Joint model of the gravitational‑wave background and single supermassive black‑hole binaries tightens constraints from pulsar‑timing data
This paper introduces a single, self-consistent model that treats both the diffuse gravitational‑wave background (GWB) and the brightest individual supermassive black‑hole binaries (SMBHBs) at the same time. The authors propose a useful detection number called the characteristic number of sources, Nc, that captures whether the background comes from many weak sources or a few bright ones. They apply the model to a simulated NANOGrav 15‑year data set that copies real data properties and report concrete limits and detection probabilities for isolated sources.
The researchers built a probabilistic model for the total gravitational‑wave strain as a sum of a stochastic background and one or more individual continuous waves (CW), the latter coming from the brightest SMBHBs. Pulsar Timing Arrays (PTAs) like NANOGrav look for nanohertz gravitational waves by monitoring tiny timing shifts in the signals from millisecond pulsars. In the model, bright binaries are treated as directional, deterministic CW signals, while the remaining binaries form an isotropic, random background. The model returns probability distributions (PDFs) for the background and for the brightest source, and those PDFs are used together in a hierarchical Bayesian analysis.
A central quantity is Nc, the characteristic number of sources that would produce the observed characteristic strain at a reference frequency. The authors choose a reference frequency of one cycle per year (fref = yr−1) and note that Nc changes with frequency roughly as f−11/3. When Nc is large, the GWB behaves like a Gaussian random process and follows the familiar power‑law strain spectrum. When Nc is small, random fluctuations from discrete sources become pronounced and individual sources are more likely to stand out.

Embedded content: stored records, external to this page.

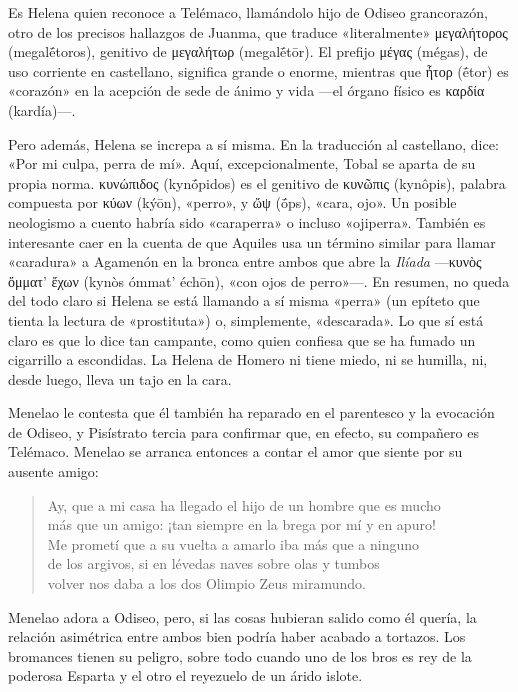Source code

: \documentclass[11pt,a4paper]{article}
\newcommand{\gr}[1]{\foreignlanguage{greek}{#1}}
\begin{document}
Es Helena quien reconoce a Telémaco, llamándolo hijo de Odiseo grancorazón, otro de los precisos hallazgos de Juanma, que traduce «literalmente» \gr{μεγαλήτορος} (megalḗtoros), genitivo de \gr{μεγαλήτωρ} (megalḗtōr). El prefijo \gr{μέγας} (mégas), de uso corriente en castellano, significa grande o enorme, mientras que \gr{ἦτορ} (ḗtor) es «corazón» en la acepción de sede de ánimo y vida ---el órgano físico es \gr{καρδία} (kardía)---.


Pero además, Helena se increpa a sí misma. En la traducción al castellano, dice: «Por mi culpa, perra de mí». Aquí, excepcionalmente, Tobal se aparta de su propia norma. \gr{κυνώπιδος} (kynṓpidos) es el genitivo de \gr{κυνῶπις} (kynôpis), palabra compuesta por \gr{κύων} (kýōn), «perro», y \gr{ὤψ} (ṓps), «cara, ojo». Un posible neologismo a cuento habría sido «caraperra» o incluso «ojiperra». También es interesante caer en la cuenta de que Aquiles usa un término similar para llamar «caradura» a Agamenón en la bronca entre ambos que abre la \emph{Ilíada} ---\gr{κυνὸς ὄμματ' ἔχων} (kynòs ómmat' échōn), «con ojos de perro»---. En resumen, no queda del todo claro si Helena se está llamando a sí misma «perra» (un epíteto que tienta la lectura de «prostituta») o, simplemente, «descarada». Lo que sí está claro es que lo dice tan campante, como quien confiesa que se ha fumado un cigarrillo a escondidas. La Helena de Homero ni tiene miedo, ni se humilla, ni, desde luego, lleva un tajo en la cara.

Menelao le contesta que él también ha reparado en el parentesco y la evocación de Odiseo, y Pisístrato tercia para confirmar que, en efecto, su compañero es Telémaco. Menelao se arranca entonces a contar el amor que siente por su ausente amigo:

\begin{verse}
Ay, que a mi casa ha llegado el hijo de un hombre que es mucho\\
más que un amigo: ¡tan siempre en la brega por mí y en apuro!\\
Me prometí que a su vuelta a amarlo iba más que a ninguno\\
de los argivos, si en lévedas naves sobre olas y tumbos\\
volver nos daba a los dos Olimpio Zeus miramundo.
\end{verse}

Menelao adora a Odiseo, pero, si las cosas hubieran salido como él quería, la relación asimétrica entre ambos bien podría haber acabado a tortazos. Los bromances tienen su peligro, sobre todo cuando uno de los bros es rey de la poderosa Esparta y el otro el reyezuelo de un árido islote.
\end{document}
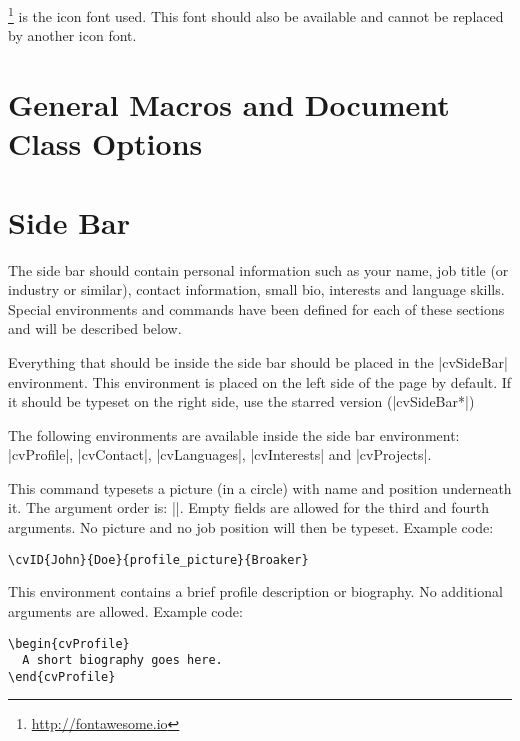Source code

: \documentclass{ltxdoc}
\begin{document}
  \footnote{\url{http://fontawesome.io}} is the icon font used. This font should also be available and cannot be replaced by another icon font. 

\section{General Macros and Document Class Options}

\section{Side Bar}

  The side bar should contain personal information such as your name, job title (or industry or similar), contact information, small bio, interests and language skills. Special environments and commands have been defined for each of these sections and will be described below. 

  Everything that should be inside the side bar should be placed in the |cvSideBar| environment. This environment is placed on the left side of the page by default. If it should be typeset on the right side, use the starred version (|cvSideBar*|)

  The following environments are available inside the side bar environment: |cvProfile|, |cvContact|, |cvLanguages|, |cvInterests| and |cvProjects|.
  
  \DescribeMacro{\cvID}
  This command typesets a picture (in a circle) with name and position underneath it.
  The argument order is: ||. Empty fields are allowed for the third and fourth arguments. No picture and no job position will then be typeset. Example code: 
  \begin{lstlisting}
\cvID{John}{Doe}{profile_picture}{Broaker}
  \end{lstlisting}
  
  This environment contains a brief profile description or biography. No additional arguments are allowed. Example code:
  \begin{lstlisting}
\begin{cvProfile}
  A short biography goes here.
\end{cvProfile}
  \end{lstlisting}
  
\end{document}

Applying their method to the simulated NANOGrav 15‑year data, the team derives direct astrophysical limits on the strain of individually resolvable SMBHBs. They find that 21 out of 114 SMBHB candidates reported from active galactic nucleus observations are in tension with the simulated NANOGrav observations under their joint model. By contrast, the original NANOGrav upper‑limit analysis would place only one candidate in tension. Using the same simulated data, they estimate the probability of detecting gravitational waves from an isolated SMBHB in the 15‑year data at signal‑to‑noise ratio SNR = 5 to be about 2%. Projecting to an expected 20‑year NANOGrav data set raises that to about 5%, and the chance of seeing an outlier with SNR ≈ 2 in the 20‑year data is estimated at about 40%.